Cheese is probably my most favorite food, next to bread. I know, it’s more like an ingredient but I grew up on cheese and carbs, whether it was mac ‘n cheese, cheesy pasta, pizza, grilled cheese sandwiches or some other type of sandwich that had meat and cheese- there had to be cheese or it didn’t feel like a complete meal to me. I’m the same way to this day.
Which can be sort of a problem.
Especially since my tastes have long outgrown the processed cheese blocks of my childhood.
Having traveled extensively throughout France and Italy, I’ve tried so many different and exotic fresh and hard cheeses, it’s difficult to imagine never having them again, especially since they’re so readily available at international markets in the Chicagoland area where I live and in places like Whole Foods Markets where they take great pride in announcing the country of origin in their cheese displays, which makes it a lot of fun to shop for them.
Here’s the problem more so than anything else commonly talked about: the rind.
Yes, the outer part of the cheese, which is edible. In the world of gourmet cooking, this is some of the best part of the cheese to use because it can be thrown into soups and stews for added flavor rather than throwing out parts of it that are too difficult to shred for pasta.
Aside from the issue of rennet and whey, which I address here regarding the overall cheese issue as it relates to halal, the rind can possibly have either lard (pork fat) or wine, which might be used as a ‘wash’ for the rind once the cheese wheel is made.
Are you stunned?
I was. I first learned about this when I spoke at Cornell University last year in April for the Language of Food Conference. After my presentation, we stayed on to listen to local artisans talk about cheese qualities. The topic of lard or wine washes were mentioned very casually, but to me it was a “HOLD ON” moment.

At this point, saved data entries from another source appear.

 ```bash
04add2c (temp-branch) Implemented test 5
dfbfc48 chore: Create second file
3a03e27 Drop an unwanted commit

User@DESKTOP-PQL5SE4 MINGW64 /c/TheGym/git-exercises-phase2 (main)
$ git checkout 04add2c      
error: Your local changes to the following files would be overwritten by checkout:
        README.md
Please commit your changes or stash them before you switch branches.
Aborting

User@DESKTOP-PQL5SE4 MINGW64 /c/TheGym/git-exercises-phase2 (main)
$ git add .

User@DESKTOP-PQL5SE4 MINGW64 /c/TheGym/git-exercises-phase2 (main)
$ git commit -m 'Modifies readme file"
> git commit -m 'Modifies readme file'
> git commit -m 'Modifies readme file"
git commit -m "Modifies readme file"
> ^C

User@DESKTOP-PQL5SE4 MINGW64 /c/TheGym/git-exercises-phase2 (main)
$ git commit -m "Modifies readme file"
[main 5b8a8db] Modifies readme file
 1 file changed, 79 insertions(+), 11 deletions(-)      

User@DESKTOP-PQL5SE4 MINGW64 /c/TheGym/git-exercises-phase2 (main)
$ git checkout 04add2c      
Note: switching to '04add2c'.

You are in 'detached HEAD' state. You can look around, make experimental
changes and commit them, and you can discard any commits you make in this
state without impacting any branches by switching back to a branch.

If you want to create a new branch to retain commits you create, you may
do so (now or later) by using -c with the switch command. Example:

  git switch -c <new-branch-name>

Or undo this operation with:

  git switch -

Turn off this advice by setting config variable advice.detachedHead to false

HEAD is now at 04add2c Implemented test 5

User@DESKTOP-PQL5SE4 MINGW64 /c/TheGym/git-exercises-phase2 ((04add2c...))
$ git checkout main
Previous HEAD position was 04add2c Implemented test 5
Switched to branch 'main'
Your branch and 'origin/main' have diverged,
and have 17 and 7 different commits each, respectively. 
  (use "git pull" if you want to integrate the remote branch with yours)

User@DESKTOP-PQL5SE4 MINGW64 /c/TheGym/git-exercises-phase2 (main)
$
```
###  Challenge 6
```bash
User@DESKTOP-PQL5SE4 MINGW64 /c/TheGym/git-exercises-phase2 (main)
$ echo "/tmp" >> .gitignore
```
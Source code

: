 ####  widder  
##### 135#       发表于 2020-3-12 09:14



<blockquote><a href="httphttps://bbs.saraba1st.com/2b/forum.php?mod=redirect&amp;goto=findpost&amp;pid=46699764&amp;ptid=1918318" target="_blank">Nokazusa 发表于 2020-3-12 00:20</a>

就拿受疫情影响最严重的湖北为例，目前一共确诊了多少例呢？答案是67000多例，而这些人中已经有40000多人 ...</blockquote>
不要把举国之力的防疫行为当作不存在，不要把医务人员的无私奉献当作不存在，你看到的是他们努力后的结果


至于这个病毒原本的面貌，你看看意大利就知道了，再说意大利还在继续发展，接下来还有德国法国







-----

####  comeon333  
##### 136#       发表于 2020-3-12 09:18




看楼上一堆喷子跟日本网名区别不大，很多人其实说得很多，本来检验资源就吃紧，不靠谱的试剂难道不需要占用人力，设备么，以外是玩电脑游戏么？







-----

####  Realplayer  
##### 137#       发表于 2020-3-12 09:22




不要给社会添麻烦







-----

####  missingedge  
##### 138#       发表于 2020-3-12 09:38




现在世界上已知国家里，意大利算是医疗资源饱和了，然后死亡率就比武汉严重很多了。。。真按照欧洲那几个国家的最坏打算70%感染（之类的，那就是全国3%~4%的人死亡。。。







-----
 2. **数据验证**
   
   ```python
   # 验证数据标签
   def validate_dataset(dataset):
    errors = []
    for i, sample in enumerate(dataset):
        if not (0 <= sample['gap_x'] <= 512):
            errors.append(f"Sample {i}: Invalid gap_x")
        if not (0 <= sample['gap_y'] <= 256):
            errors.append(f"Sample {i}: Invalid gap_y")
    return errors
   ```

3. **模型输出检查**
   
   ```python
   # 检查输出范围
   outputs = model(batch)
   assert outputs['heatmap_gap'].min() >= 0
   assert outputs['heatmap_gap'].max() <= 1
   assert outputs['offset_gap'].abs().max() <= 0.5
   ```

So, I asked, just to make sure I had heard correctly. Basically, it was true- some cheeses are washed with lard or wine in order to carefully cultivate mold in the drying rooms. This is done so that mold will only occur on the rind and is done mostly with ‘natural‘ rinds or ‘surface-ripened‘ rinds.
The takeaway? If you’re concerned about the content of your cheese and are looking for something made without animal rennet or whey, it’s best to look for microbial rennet and enzymes, unless you can find halal-certified cheeses. Then, the next step would be to ask about the rind when choosing hard cheeses, although this can be quite difficult as it’s not often listed on the ingredient lists in most packaging. In that case, you might have to ask the cheese monger and he/she would have to be knowledgeable enough about the specific type of cheese or resourceful enough to find out for you whether or not the rind was washed with lard or wine.
Here is some exact text and below that a few links to pages where you can get fuller, more detailed explanations. (Source: RealCaliforniaMilk.com)
- “Natural Rinds are created by wiping the surface of the cheese with lard, vegetable oil, or olive oil so molds carefully cultivated in the aging room will develop only on the rind.”
- “Surface-ripened Rinds fall into two categories. Washed Rind: created by washing the surface of the rind with whey, brine, or a beverage such as beer to encourage moisture-loving bacteria, yeasts and molds to colonize on the surface. White or Bloomy Rind: created by adding white mold strains to the curd or wiping the surface.”